* **Supplied information**

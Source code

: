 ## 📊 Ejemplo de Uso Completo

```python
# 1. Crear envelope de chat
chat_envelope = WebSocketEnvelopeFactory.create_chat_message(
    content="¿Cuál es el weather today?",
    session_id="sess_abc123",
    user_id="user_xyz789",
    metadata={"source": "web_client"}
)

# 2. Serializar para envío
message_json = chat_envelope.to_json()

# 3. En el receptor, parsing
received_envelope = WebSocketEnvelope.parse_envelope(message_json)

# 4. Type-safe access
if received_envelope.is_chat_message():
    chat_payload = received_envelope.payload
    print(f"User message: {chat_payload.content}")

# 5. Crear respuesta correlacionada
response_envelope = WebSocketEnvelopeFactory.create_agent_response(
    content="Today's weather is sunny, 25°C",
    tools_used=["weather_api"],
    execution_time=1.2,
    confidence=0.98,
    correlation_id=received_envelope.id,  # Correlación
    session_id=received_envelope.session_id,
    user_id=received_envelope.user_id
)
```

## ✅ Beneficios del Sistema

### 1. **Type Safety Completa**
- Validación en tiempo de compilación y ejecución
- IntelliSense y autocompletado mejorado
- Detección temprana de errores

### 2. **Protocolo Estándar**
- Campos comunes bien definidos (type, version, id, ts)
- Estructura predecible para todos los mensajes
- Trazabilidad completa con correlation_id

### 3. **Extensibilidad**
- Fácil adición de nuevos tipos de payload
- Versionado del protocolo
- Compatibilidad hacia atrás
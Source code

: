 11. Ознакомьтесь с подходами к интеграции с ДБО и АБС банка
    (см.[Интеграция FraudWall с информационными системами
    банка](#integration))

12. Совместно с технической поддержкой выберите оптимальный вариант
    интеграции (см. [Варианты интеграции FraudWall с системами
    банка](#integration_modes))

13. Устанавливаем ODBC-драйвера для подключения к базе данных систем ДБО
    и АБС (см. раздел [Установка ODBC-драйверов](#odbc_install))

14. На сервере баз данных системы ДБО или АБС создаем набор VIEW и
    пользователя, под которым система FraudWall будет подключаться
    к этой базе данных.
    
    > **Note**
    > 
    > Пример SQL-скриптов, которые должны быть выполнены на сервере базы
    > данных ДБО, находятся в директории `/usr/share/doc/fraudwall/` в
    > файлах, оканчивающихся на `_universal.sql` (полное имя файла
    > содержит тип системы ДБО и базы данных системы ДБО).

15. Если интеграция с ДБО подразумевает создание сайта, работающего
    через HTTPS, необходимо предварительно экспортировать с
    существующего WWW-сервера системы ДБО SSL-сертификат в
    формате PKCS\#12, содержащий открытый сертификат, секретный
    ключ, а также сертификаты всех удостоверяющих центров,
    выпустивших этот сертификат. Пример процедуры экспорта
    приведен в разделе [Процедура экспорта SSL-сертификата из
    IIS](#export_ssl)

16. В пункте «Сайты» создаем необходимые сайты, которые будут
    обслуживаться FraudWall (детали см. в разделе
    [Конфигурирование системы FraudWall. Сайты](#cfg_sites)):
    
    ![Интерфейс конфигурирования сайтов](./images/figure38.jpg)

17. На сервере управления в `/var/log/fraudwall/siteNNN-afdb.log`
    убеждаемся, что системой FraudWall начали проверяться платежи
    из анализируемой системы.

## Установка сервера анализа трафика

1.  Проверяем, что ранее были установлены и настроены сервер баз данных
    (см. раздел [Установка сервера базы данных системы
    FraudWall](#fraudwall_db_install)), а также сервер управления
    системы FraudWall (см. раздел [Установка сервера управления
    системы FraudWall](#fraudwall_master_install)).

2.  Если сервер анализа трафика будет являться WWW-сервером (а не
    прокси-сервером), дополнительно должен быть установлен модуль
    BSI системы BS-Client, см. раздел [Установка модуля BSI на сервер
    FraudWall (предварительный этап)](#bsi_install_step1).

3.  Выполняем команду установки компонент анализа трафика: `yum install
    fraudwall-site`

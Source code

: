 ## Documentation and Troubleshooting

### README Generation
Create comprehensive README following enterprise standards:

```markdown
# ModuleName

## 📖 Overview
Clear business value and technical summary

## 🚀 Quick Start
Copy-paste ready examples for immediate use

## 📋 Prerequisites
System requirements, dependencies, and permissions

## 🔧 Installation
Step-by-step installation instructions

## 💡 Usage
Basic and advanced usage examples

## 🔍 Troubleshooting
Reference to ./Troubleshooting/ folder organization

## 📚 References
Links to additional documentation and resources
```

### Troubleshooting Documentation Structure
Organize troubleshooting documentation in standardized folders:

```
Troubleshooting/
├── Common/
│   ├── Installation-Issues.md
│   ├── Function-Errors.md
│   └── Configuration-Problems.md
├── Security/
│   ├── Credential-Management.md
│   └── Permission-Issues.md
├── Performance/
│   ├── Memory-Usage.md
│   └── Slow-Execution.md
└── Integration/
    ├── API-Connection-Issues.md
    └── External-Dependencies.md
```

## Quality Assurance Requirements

* **Task statement**
The lines above from the one with "к этой базе данных." through the one with "данных системы ДБО)." are to be duplicated exactly, ends included, with nothing added.

* **Reply to the exercise**
    к этой базе данных.
    
    > **Note**
    > 
    > Пример SQL-скриптов, которые должны быть выполнены на сервере базы
    > данных ДБО, находятся в директории `/usr/share/doc/fraudwall/` в
    > файлах, оканчивающихся на `_universal.sql` (полное имя файла
    > содержит тип системы ДБО и базы данных системы ДБО).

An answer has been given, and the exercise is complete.